§ **Data for the task**

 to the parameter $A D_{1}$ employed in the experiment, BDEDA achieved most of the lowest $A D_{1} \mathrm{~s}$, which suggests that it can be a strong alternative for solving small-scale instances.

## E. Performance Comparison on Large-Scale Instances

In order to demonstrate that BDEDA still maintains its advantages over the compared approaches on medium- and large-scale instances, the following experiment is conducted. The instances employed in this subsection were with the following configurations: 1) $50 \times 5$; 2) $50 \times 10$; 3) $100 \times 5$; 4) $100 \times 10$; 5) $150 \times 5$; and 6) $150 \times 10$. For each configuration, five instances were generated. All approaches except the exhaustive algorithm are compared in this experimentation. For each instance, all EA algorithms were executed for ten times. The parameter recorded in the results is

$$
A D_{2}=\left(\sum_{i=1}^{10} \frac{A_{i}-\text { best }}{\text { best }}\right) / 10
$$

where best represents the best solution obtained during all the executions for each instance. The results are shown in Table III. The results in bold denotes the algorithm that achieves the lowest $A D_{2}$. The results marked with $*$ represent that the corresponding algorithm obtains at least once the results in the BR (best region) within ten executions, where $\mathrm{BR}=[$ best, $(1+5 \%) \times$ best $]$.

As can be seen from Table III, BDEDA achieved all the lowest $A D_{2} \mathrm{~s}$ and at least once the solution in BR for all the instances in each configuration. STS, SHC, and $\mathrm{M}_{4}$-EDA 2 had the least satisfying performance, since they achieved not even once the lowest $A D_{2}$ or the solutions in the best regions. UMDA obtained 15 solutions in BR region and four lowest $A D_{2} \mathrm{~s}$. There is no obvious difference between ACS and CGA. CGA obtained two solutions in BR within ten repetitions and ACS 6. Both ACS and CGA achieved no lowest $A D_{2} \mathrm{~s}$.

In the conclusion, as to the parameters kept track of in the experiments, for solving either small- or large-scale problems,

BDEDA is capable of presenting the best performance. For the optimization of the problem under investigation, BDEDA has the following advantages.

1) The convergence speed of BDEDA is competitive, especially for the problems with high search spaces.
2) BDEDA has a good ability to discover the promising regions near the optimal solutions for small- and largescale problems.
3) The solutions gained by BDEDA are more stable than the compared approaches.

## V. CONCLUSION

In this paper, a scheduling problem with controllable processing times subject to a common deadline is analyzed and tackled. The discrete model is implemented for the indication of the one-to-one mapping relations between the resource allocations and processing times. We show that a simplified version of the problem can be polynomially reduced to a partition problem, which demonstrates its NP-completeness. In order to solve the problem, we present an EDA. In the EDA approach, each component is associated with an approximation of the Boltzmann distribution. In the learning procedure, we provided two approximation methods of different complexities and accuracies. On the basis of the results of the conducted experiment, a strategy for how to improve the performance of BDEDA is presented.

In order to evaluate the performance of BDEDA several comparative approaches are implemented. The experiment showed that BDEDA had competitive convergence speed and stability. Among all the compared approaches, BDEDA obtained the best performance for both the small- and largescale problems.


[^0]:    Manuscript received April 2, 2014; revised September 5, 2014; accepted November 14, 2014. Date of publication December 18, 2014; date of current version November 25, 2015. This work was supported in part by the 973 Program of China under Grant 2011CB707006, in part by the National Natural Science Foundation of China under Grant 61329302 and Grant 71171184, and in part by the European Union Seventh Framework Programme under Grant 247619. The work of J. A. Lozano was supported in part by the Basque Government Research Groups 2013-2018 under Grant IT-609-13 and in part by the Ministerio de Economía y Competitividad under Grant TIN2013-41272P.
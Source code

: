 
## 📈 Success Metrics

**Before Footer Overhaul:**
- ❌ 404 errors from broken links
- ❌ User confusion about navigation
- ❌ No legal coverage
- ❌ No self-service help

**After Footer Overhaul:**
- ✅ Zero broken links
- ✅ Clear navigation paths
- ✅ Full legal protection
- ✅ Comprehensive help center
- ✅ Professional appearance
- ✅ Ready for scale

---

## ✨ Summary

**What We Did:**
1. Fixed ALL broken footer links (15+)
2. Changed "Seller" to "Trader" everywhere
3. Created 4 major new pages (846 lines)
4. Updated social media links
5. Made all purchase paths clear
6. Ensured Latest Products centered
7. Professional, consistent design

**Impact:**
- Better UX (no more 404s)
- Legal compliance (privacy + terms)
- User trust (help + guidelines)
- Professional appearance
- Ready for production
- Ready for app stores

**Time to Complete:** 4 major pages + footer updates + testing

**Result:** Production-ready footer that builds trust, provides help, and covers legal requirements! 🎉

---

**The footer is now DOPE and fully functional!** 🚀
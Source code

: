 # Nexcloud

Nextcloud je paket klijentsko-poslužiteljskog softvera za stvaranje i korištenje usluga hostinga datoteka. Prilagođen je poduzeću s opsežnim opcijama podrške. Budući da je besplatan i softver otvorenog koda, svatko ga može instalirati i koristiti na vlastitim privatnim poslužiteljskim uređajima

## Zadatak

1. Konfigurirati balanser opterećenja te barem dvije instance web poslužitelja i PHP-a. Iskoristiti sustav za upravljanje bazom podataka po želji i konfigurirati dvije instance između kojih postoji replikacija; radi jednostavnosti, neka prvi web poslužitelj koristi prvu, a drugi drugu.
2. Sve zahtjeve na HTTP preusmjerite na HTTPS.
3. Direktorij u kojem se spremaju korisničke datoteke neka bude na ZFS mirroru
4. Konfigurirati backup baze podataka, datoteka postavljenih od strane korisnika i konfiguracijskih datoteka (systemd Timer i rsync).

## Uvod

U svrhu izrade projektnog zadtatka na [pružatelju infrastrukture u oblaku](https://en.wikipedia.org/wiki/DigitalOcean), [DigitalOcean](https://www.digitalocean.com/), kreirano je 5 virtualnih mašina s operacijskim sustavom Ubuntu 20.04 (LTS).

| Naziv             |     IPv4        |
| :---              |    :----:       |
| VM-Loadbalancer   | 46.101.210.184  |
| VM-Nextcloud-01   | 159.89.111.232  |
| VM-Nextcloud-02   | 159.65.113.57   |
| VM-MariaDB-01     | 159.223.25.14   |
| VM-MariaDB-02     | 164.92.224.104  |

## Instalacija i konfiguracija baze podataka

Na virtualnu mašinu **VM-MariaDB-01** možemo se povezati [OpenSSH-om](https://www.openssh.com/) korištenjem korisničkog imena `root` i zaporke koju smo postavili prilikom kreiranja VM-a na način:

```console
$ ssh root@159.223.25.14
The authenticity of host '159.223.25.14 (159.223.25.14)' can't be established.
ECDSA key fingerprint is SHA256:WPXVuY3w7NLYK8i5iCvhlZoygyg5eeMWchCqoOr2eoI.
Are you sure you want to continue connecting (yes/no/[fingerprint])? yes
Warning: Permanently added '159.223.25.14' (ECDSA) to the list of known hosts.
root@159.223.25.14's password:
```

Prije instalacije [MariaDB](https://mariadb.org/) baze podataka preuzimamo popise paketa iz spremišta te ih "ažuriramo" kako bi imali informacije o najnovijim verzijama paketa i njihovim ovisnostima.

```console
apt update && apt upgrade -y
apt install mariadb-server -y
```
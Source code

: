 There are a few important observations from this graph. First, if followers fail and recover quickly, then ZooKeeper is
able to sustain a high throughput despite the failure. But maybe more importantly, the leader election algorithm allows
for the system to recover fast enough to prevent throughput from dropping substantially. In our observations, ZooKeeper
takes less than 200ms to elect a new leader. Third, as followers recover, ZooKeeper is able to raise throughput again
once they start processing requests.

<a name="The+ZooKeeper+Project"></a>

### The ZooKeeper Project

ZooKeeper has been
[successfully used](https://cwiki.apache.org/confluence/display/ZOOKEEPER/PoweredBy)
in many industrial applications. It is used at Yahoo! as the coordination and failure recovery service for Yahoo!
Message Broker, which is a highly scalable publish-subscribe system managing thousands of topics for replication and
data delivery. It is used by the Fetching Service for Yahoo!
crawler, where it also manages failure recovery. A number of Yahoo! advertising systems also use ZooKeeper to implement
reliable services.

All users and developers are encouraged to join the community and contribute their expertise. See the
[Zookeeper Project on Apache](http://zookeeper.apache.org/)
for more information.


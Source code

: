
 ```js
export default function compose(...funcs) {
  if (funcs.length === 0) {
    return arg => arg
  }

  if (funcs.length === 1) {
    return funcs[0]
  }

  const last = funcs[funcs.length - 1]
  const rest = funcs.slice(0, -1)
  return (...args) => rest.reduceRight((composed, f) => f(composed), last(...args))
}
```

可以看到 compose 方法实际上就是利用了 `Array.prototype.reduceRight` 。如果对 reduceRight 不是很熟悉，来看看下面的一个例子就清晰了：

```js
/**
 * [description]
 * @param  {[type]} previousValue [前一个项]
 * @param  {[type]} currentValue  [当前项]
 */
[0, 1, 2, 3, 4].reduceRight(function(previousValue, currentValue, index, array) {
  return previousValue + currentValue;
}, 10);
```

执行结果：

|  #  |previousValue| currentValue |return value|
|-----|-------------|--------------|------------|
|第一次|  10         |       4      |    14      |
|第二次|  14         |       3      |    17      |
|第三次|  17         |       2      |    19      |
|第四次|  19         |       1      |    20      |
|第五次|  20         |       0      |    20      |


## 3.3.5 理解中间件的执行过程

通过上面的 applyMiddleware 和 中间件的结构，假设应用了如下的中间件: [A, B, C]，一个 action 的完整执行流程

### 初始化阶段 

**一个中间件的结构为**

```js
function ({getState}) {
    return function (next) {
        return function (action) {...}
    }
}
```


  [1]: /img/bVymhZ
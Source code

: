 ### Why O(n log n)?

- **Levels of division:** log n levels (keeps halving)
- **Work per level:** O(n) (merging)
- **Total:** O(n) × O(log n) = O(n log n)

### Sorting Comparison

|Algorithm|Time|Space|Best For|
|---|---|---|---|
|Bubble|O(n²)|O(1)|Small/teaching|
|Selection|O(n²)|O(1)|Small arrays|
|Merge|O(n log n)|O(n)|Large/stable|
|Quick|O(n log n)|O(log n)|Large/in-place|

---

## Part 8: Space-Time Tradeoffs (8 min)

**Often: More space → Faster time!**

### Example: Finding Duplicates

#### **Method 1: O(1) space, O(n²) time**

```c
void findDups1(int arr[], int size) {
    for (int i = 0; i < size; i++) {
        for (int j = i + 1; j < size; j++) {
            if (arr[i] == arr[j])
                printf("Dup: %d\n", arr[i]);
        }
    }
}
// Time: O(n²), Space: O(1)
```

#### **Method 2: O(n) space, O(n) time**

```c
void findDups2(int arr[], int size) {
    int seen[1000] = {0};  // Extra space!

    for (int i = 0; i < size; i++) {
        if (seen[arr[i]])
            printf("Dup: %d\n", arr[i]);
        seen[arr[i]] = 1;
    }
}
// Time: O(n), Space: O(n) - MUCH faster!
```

§ **Exercise details**
The answer must be every line of the listing that holds the word "currentValue".

§ **Result**
 * @param  {[type]} currentValue  [当前项]
[0, 1, 2, 3, 4].reduceRight(function(previousValue, currentValue, index, array) {
  return previousValue + currentValue;
|  #  |previousValue| currentValue |return value|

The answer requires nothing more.